• _Data to process_:
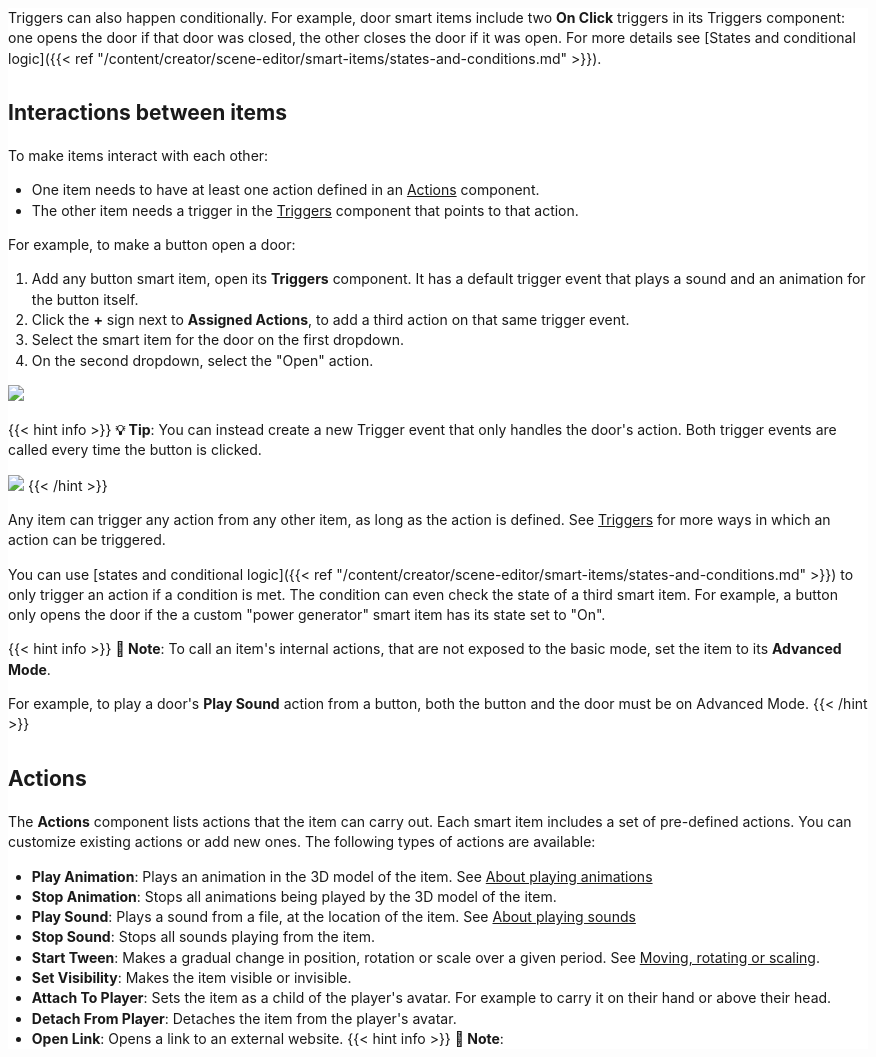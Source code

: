 Triggers can also happen conditionally. For example, door smart items include two **On Click** triggers in its Triggers component: one opens the door if that door was closed, the other closes the door if it was open. For more details see [States and conditional logic]({{< ref "/content/creator/scene-editor/smart-items/states-and-conditions.md" >}}).

## Interactions between items

To make items interact with each other:

- One item needs to have at least one action defined in an [Actions](#actions) component.
- The other item needs a trigger in the [Triggers](#triggers) component that points to that action.

For example, to make a button open a door:

1. Add any button smart item, open its **Triggers** component. It has a default trigger event that plays a sound and an animation for the button itself.
2. Click the **+** sign next to **Assigned Actions**, to add a third action on that same trigger event.
3. Select the smart item for the door on the first dropdown.
4. On the second dropdown, select the "Open" action.

<img src="/images/editor/button-to-door.png" width="300"/>

{{< hint info >}}
**💡 Tip**: You can instead create a new Trigger event that only handles the door's action. Both trigger events are called every time the button is clicked.

<img src="/images/editor/button-to-door2.png" width="300"/>
{{< /hint >}}

Any item can trigger any action from any other item, as long as the action is defined. See [Triggers](#triggers) for more ways in which an action can be triggered.

You can use [states and conditional logic]({{< ref "/content/creator/scene-editor/smart-items/states-and-conditions.md" >}}) to only trigger an action if a condition is met. The condition can even check the state of a third smart item. For example, a button only opens the door if the a custom "power generator" smart item has its state set to "On".

{{< hint info >}}
**📔 Note**: To call an item's internal actions, that are not exposed to the basic mode, set the item to its **Advanced Mode**.

For example, to play a door's **Play Sound** action from a button, both the button and the door must be on Advanced Mode.
{{< /hint >}}

## Actions

The **Actions** component lists actions that the item can carry out. Each smart item includes a set of pre-defined actions. You can customize existing actions or add new ones. The following types of actions are available:

- **Play Animation**: Plays an animation in the 3D model of the item. See [About playing animations](#about-playing-animations)
- **Stop Animation**: Stops all animations being played by the 3D model of the item.
- **Play Sound**: Plays a sound from a file, at the location of the item. See [About playing sounds](#about-playing-sounds)
- **Stop Sound**: Stops all sounds playing from the item.
- **Start Tween**: Makes a gradual change in position, rotation or scale over a given period. See [Moving, rotating or scaling](#moving-rotating-or-scaling).
- **Set Visibility**: Makes the item visible or invisible.
- **Attach To Player**: Sets the item as a child of the player's avatar. For example to carry it on their hand or above their head.
- **Detach From Player**: Detaches the item from the player's avatar.
- **Open Link**: Opens a link to an external website.
  {{< hint info >}}
  **📔 Note**:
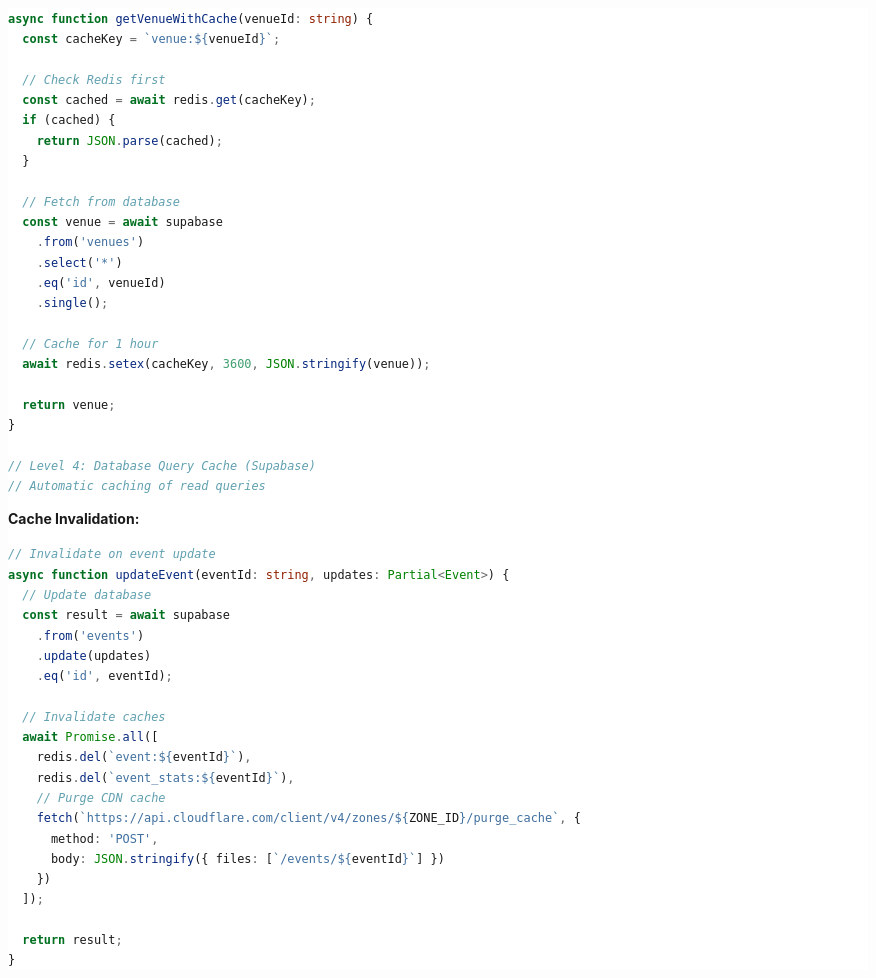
 ```typescript
async function getVenueWithCache(venueId: string) {
  const cacheKey = `venue:${venueId}`;

  // Check Redis first
  const cached = await redis.get(cacheKey);
  if (cached) {
    return JSON.parse(cached);
  }

  // Fetch from database
  const venue = await supabase
    .from('venues')
    .select('*')
    .eq('id', venueId)
    .single();

  // Cache for 1 hour
  await redis.setex(cacheKey, 3600, JSON.stringify(venue));

  return venue;
}

// Level 4: Database Query Cache (Supabase)
// Automatic caching of read queries
```

**Cache Invalidation:**

```typescript
// Invalidate on event update
async function updateEvent(eventId: string, updates: Partial<Event>) {
  // Update database
  const result = await supabase
    .from('events')
    .update(updates)
    .eq('id', eventId);

  // Invalidate caches
  await Promise.all([
    redis.del(`event:${eventId}`),
    redis.del(`event_stats:${eventId}`),
    // Purge CDN cache
    fetch(`https://api.cloudflare.com/client/v4/zones/${ZONE_ID}/purge_cache`, {
      method: 'POST',
      body: JSON.stringify({ files: [`/events/${eventId}`] })
    })
  ]);

  return result;
}
```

• _What the exercise asks_: Reproduce the records above from their first line to the line bearing "- One item needs", both ends included, leaving every picture out.

• _Solution for this problem_:
Source code

: Triggers can also happen conditionally. For example, door smart items include two **On Click** triggers in its Triggers component: one opens the door if that door was closed, the other closes the door if it was open. For more details see [States and conditional logic]({{< ref "/content/creator/scene-editor/smart-items/states-and-conditions.md" >}}).

## Interactions between items

To make items interact with each other:

- One item needs to have at least one action defined in an [Actions](#actions) component.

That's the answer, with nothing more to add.